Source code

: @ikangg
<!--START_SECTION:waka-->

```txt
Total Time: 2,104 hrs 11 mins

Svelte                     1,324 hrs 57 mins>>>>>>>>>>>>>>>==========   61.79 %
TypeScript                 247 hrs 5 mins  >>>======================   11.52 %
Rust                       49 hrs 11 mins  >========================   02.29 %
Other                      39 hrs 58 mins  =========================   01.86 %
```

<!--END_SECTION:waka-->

══════════

> _Instructions to follow_:
Work out how many lines of the material include "waka", then report only that count.

> _Solution to the exercise_:
2